Hello, Trying to copy 70 million rows into a snapshot table. The data comes from multiple tables. The process taking about four hours to generate around 70 million records.
The table receiving the data has indexes, including a large composite key, so inserting takes several hours. If I remove the indexes the insert takes under an hour but to rebuild the indexes takes almost two hours.
I know there must be a better way, but I have a mind block about it.
Are you also "removing" and recreating the Clustered index? If so might be worth trying with clustered index in place, and then adding the secondary indexes afterwards.
My only other thought is to add the rows in clustered key index order. I don't know if this is possible, or even necessary, using INSERT (e.g. if you just add an ORDER BY to the SELECT part of the INSERT) and I am just basing my thought on the fact that BCP etc. has a hint to indicate that the data being bulk-imported is pre-sorted in clustered index order
I suggest first bulk-loading the 70M rows into a staging table with exactly the same columns, except no identity column. Also exactly the same clustered index, but do NOT create any nonclustered indexes on the staging table. For max speed, you could put the staging table in tempdb.
Then load the staging table into the main table in fairly large batches, say 1M or 2M rows.

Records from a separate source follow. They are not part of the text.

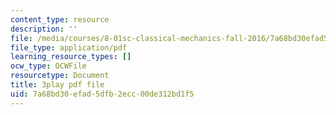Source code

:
 ```yaml
---
content_type: resource
description: ''
file: /media/courses/8-01sc-classical-mechanics-fall-2016/7a68bd30efad5dfb2ecc00de312bd1f5_hxa6jAYA980.pdf
file_type: application/pdf
learning_resource_types: []
ocw_type: OCWFile
resourcetype: Document
title: 3play pdf file
uid: 7a68bd30-efad-5dfb-2ecc-00de312bd1f5
---
```

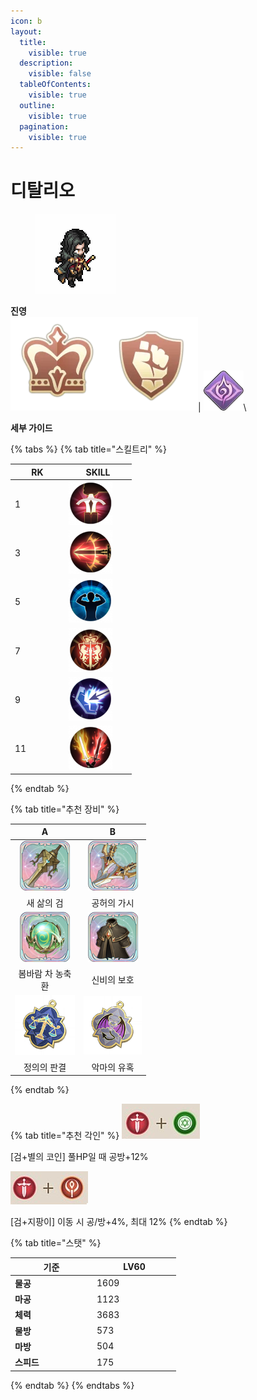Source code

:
 ```yaml
---
icon: b
layout:
  title:
    visible: true
  description:
    visible: false
  tableOfContents:
    visible: true
  outline:
    visible: true
  pagination:
    visible: true
---
```


# 디탈리오

<div align="left">

<figure><img src="../../.gitbook/assets/11.png" alt=""><figcaption></figcaption></figure>

</div>

**진영**\
<img src="../../.gitbook/assets/1 (3).png" alt="" data-size="line"><img src="../../.gitbook/assets/3 (4).webp" alt="" data-size="line">| <img src="../../.gitbook/assets/파멸자.webp" alt="" data-size="line">\


**세부 가이드**

{% tabs %}
{% tab title="스킬트리" %}
<table><thead><tr><th width="72">RK</th><th width="94">SKILL</th></tr></thead><tbody><tr><td>1</td><td><img src="../../.gitbook/assets/1 (13).png" alt="" data-size="original"></td></tr><tr><td>3</td><td><img src="../../.gitbook/assets/2 (13).png" alt=""></td></tr><tr><td>5</td><td><img src="../../.gitbook/assets/3 (12).png" alt=""></td></tr><tr><td>7</td><td><img src="../../.gitbook/assets/4 (11).png" alt=""></td></tr><tr><td>9</td><td><img src="../../.gitbook/assets/5 (11).png" alt=""></td></tr><tr><td>11</td><td><img src="../../.gitbook/assets/6 (10).png" alt=""></td></tr></tbody></table>
{% endtab %}

{% tab title="추천 장비" %}
<table><thead><tr><th width="96" align="center">A</th><th width="93" align="center">B</th></tr></thead><tbody><tr><td align="center"><img src="../../.gitbook/assets/80px-新生之刃.png" alt=""></td><td align="center"><img src="../../.gitbook/assets/80px-虛無之刺.png" alt=""></td></tr><tr><td align="center">새 삶의 검</td><td align="center">공허의 가시</td></tr><tr><td align="center"><img src="../../.gitbook/assets/5 (12).png" alt=""></td><td align="center"><img src="../../.gitbook/assets/3 (13).png" alt=""></td></tr><tr><td align="center">봄바람 차 농축환</td><td align="center">신비의 보호</td></tr><tr><td align="center"><img src="../../.gitbook/assets/charm_justice.png" alt="" data-size="original"></td><td align="center"><img src="../../.gitbook/assets/charm_devil.png" alt=""></td></tr><tr><td align="center">정의의 판결</td><td align="center">악마의 유혹</td></tr></tbody></table>


{% endtab %}

{% tab title="추천 각인" %}
<img src="../../.gitbook/assets/d1.png" alt="" data-size="line">

\[검+별의 코인] 풀HP일 때 공방+12%

<img src="../../.gitbook/assets/1 (27).png" alt="" data-size="line">&#x20;

\[검+지팡이] 이동 시 공/방+4%, 최대 12%
{% endtab %}

{% tab title="스탯" %}
<table><thead><tr><th width="117">기준</th><th width="120">LV60</th></tr></thead><tbody><tr><td><strong>물공</strong></td><td>1609</td></tr><tr><td><strong>마공</strong></td><td>1123</td></tr><tr><td><strong>체력</strong></td><td>3683</td></tr><tr><td><strong>물방</strong></td><td>573</td></tr><tr><td><strong>마방</strong></td><td>504</td></tr><tr><td><strong>스피드</strong></td><td>175</td></tr></tbody></table>
{% endtab %}
{% endtabs %}

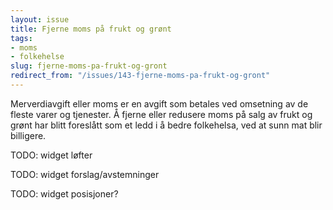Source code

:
 ```yaml
---
layout: issue
title: Fjerne moms på frukt og grønt
tags:
- moms
- folkehelse
slug: fjerne-moms-pa-frukt-og-gront
redirect_from: "/issues/143-fjerne-moms-pa-frukt-og-gront"
---
```


Merverdiavgift eller moms er en avgift som betales ved omsetning av de fleste varer og tjenester. Å fjerne eller redusere moms på salg av frukt og grønt har blitt foreslått som et ledd i å bedre folkehelsa, ved at sunn mat blir billigere.

TODO: widget løfter

TODO: widget forslag/avstemninger

TODO: widget posisjoner?

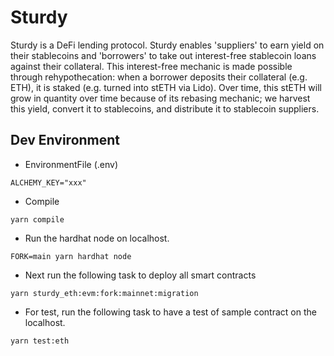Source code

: # Sturdy 
Sturdy is a DeFi lending protocol. Sturdy enables 'suppliers' to earn yield on their stablecoins and 'borrowers' to take out interest-free stablecoin loans against their collateral. This interest-free mechanic is made possible through rehypothecation: when a borrower deposits their collateral (e.g. ETH), it is staked (e.g. turned into stETH via Lido). Over time, this stETH will grow in quantity over time because of its rebasing mechanic; we harvest this yield, convert it to stablecoins, and distribute it to stablecoin suppliers.

## Dev Environment
- EnvironmentFile (.env)
```
ALCHEMY_KEY="xxx"
```

- Compile
```
yarn compile
```

- Run the hardhat node on localhost.
```
FORK=main yarn hardhat node
```

- Next run the following task to deploy all smart contracts
```
yarn sturdy_eth:evm:fork:mainnet:migration
```

- For test, run the following task to have a test of sample contract on the localhost.
```
yarn test:eth
```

Sorry, I didn't write it clearly enough. You do not need an identity column. Create a table that is identical to the existing to do the initial load into:
SELECT TOP (0) *
INTO tempdb.dbo.snapshot_table_staging
FROM maindb.dbo.snapshot_table
CREATE CLUSTERED INDEX snapshot_table_staging__CL ON tempdb.dbo.snapshot_table_staging ( <same_key_column(s)_as_on_main_table>)
INSERT INTO tempdb.dbo.snapshot_table_staging
SELECT ...
FROM <multiple_tables>
Then copy rows in chunks from staging to the main table,in clustered key order.
Thanks. What I did was create a loop copying 1M at a time then delete them from the temp table using the OUTPUT command from INSERT and the clustered index columns.
Yes. For performance, the critical thing is to do it in clustered key sequence. It's much easier if the clustering key is unique, but it's doable even if it's not.
Why is this two-step process (all to Staging, then in batches to Actual Table) more performant than "all to Actual Table"?
Would selecting from the "multiple tables" with a sliding window / paging offset achieve the same thing as "inserting in batches" (without having to populate the staging table first)?
is you use bulk insert like @Kristen example or use insert line by line like INSERT INTO TargetTable(Col1, Col2, ...)values(val1,val2)
and cursor ?
you must use bulk insert
let we see example of your insert query
Thanks
How are you handling the LOOP? For me it would be critical that there was almost-zero-effort in "finding" the rows for the next batch. So I aim for this:
FROM MySourceTable AS S
WHERE S.MyClusteredIndexKey >= @StartPoint
AND S.MyClusteredIndexKey < @EndPoint
because this is really easy for SQL to do I definitely don't have anything in the WHERE clause that does a NOT EXISTS or anything like that (to find the start point, based on what has already copied)
When we bulk-delete stale rows I do something like
SELECT [T_ID] = IDENTITY(int, 1, 1),
MyClusteredIndexKey
INTO #temp
WHERE ... any selection criteria I need ...
ORDER BY MyClusteredIndexKey
My #'TEMP table is then in clustered key order and I can use the IDENTITY column to "page" the #TEMP table.
I can then easily do
DELETE D
FROM #TEMP AS T
JOIN MyRealTable AS D
D.MyClusteredIndexKey = T.MyClusteredIndexKey
WHERE T_ID >= @StartPoint
AND T_ID < @EndPoint
and then I can "slide" the @Start and @EndPoint to the next "page". All the deletes, in each batch, are tightly-grouped in Clustered Index Order - so should be more efficient than "jumping around all over the place"!!
I'm sure you know, and are doing, all this so just mentioning it Belt & Braces
Is this a full load? If yes and in case the schema of the staging table is exactly same as the destination table, maybe you can try switching the data from source to destination.